Contract
Certain information has been excluded from this exhibit because it (i) is not material and (ii) would be competitively harmful if publicly disclosed.
AMENDMENT NO. 1 TO CONSULTING AGREEMENT
THIS AMENDMENT NO. 1 TO CONSULTING AGREEMENT (this “Amendment”),
effective as of August 19, 2021, by and among XXXX Investment Management, LLC, a Delaware limited liability company (the “Adviser”), XXXX Funds, a Delaware statutory trust (the “Trust”), and Northern Lights Compliance Services, LLC, a Nebraska limited liability company ("NLCS").
WHEREAS, the Adviser, the Trust and NLCS are parties to that certain Consulting Agreement effective September 22, 2020, by and among the Adviser, the Trust and NLCS (the "Consulting Agreement").
WHEREAS, the parties desire to amend the Consulting Agreement as described herein.
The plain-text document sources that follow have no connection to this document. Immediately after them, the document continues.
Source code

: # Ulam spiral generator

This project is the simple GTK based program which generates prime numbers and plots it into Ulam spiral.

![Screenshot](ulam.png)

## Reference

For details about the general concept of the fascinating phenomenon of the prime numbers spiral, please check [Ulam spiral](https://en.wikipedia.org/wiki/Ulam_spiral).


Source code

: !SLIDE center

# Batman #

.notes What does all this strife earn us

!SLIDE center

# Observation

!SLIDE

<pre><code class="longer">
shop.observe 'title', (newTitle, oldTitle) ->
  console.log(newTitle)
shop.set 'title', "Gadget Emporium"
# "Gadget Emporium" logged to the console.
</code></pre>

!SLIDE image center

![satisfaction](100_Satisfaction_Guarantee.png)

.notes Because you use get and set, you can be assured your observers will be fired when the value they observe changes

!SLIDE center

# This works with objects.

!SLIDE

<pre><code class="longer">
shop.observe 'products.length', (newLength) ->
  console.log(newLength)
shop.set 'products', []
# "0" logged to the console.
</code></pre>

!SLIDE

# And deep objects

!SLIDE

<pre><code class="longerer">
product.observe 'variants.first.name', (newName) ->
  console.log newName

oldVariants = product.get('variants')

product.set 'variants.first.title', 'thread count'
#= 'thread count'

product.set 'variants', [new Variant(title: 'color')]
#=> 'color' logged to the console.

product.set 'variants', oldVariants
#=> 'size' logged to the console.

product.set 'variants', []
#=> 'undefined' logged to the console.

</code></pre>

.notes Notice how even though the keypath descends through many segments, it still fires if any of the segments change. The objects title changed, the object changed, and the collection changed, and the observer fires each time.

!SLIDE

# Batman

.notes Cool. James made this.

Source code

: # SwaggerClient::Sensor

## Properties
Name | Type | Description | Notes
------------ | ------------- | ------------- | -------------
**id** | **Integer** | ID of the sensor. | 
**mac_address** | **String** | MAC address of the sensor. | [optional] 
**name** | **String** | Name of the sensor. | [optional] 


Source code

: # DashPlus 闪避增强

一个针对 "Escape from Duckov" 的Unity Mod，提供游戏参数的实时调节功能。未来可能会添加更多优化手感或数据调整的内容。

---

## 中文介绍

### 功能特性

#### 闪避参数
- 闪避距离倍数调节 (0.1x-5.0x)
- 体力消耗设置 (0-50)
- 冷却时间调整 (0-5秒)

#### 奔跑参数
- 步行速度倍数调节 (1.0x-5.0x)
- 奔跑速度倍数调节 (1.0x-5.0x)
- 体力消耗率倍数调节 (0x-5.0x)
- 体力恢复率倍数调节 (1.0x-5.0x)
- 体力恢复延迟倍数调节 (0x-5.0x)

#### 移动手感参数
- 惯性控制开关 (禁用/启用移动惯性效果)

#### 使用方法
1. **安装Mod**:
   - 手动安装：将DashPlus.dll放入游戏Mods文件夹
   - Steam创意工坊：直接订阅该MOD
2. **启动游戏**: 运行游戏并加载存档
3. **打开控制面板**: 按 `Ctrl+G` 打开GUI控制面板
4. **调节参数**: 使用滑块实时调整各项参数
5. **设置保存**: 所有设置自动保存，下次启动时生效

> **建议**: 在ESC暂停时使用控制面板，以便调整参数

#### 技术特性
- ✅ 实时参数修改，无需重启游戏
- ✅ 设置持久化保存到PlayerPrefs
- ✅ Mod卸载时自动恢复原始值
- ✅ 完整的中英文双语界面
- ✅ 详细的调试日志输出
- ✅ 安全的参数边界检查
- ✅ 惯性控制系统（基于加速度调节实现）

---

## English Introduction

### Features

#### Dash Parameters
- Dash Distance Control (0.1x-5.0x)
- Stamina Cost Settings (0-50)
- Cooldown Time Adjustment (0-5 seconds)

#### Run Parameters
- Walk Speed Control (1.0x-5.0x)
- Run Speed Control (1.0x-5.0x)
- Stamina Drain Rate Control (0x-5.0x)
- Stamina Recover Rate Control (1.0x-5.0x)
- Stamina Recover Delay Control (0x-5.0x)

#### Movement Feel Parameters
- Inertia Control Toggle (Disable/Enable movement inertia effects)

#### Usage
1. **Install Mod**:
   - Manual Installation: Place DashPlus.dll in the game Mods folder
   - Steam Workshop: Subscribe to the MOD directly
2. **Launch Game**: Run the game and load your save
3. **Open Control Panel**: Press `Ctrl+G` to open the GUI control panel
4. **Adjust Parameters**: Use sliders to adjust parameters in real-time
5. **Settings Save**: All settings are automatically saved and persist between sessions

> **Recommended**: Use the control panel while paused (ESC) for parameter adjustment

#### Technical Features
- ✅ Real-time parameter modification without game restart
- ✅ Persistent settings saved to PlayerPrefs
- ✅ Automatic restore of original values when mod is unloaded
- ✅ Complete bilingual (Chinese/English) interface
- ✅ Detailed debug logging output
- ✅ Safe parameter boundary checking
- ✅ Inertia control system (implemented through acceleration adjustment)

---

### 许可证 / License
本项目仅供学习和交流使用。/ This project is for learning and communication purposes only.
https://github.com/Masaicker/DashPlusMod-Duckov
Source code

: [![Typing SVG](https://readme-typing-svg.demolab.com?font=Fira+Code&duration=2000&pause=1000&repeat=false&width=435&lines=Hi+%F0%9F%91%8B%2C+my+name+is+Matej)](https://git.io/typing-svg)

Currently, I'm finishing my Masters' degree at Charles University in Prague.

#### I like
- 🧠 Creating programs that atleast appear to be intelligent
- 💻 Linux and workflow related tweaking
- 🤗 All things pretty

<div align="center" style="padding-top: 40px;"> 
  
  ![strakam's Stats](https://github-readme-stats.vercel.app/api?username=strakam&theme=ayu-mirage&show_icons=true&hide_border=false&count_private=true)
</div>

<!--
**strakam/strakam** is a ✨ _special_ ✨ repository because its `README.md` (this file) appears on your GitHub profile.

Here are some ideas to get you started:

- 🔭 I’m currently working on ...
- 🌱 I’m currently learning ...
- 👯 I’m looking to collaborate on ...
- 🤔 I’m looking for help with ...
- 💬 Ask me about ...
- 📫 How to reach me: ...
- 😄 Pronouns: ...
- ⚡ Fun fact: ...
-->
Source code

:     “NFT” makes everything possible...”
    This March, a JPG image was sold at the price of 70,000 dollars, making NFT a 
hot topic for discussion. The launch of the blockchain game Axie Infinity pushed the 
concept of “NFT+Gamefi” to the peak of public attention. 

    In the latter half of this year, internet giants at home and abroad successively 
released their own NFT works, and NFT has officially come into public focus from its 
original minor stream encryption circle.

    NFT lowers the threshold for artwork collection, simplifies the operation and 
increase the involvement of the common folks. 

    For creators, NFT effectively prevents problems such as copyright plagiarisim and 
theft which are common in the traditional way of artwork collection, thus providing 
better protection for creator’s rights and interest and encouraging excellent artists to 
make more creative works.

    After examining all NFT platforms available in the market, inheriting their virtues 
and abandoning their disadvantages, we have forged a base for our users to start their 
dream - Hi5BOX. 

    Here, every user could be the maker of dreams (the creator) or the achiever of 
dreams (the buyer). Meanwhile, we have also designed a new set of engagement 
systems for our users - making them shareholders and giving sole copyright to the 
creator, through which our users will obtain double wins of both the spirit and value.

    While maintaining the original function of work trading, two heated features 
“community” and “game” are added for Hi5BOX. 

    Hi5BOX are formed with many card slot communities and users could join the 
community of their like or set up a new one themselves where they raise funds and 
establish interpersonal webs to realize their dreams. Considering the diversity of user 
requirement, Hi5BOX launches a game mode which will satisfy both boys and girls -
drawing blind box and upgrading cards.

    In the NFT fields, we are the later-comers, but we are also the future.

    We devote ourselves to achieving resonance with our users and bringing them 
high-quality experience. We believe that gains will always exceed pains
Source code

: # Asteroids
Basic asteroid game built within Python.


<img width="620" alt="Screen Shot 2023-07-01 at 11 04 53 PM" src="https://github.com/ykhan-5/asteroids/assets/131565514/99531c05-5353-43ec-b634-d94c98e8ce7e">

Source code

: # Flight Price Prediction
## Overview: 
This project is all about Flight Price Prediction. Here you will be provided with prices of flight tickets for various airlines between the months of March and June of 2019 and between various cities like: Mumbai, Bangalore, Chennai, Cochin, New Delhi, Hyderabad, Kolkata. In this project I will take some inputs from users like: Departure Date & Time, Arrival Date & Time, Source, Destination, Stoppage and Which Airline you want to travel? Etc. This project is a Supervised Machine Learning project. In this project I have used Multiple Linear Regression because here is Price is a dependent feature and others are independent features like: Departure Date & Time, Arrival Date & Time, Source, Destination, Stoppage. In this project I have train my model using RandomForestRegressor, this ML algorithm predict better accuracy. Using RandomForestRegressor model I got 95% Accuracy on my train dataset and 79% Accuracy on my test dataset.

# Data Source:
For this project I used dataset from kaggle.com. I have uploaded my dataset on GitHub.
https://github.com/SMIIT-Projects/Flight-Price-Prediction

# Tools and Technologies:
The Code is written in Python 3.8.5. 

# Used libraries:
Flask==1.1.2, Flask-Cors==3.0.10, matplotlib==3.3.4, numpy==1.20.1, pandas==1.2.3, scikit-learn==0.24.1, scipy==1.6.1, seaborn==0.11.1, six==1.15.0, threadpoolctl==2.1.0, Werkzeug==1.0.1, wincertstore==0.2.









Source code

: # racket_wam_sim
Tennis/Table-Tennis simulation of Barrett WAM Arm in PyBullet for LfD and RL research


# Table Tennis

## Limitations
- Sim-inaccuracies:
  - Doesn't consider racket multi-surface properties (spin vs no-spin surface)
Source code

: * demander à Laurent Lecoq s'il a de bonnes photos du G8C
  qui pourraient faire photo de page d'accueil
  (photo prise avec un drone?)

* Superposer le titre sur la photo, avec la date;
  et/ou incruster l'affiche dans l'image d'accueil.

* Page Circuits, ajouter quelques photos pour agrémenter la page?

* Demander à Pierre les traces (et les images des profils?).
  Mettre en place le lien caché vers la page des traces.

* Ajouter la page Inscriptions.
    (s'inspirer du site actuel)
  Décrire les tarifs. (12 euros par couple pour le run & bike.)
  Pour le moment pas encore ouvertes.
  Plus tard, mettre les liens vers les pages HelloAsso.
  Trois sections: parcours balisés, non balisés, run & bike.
NOW, THEREFORE, in consideration of the premises and of the mutual covenants and agreements herein set forth, the parties hereto agree as follows:
1. | Amendments. |
(a) | Section 1 to the Consulting Agreement hereby is amended by inserting the following paragraph F immediately after paragraph E under the heading Phase III |
– Ongoing Monitoring and Board Reporting:
F. NLCS will also supply the Trust with an Anti-Money Laundering Officer (“AMLO”) who shall perform the Anti-Money Laundering Officer Services as described on the attached Schedule C.
(b) | Section 6 to the Consulting Agreement hereby is deleted in its entirety and replaced with the following: |
6. INDEPENDENT CONTRACTOR
NLCS shall act as an independent contractor and not as an agent of the Trust. NLCS shall make no representation as an agent of the Trust, except that the Chief Compliance Officer and AMLO shall each act as an appointed officer of the Trust and each shall be empowered with full responsibility and authority to develop and enforce appropriate policies and procedures for the Trust.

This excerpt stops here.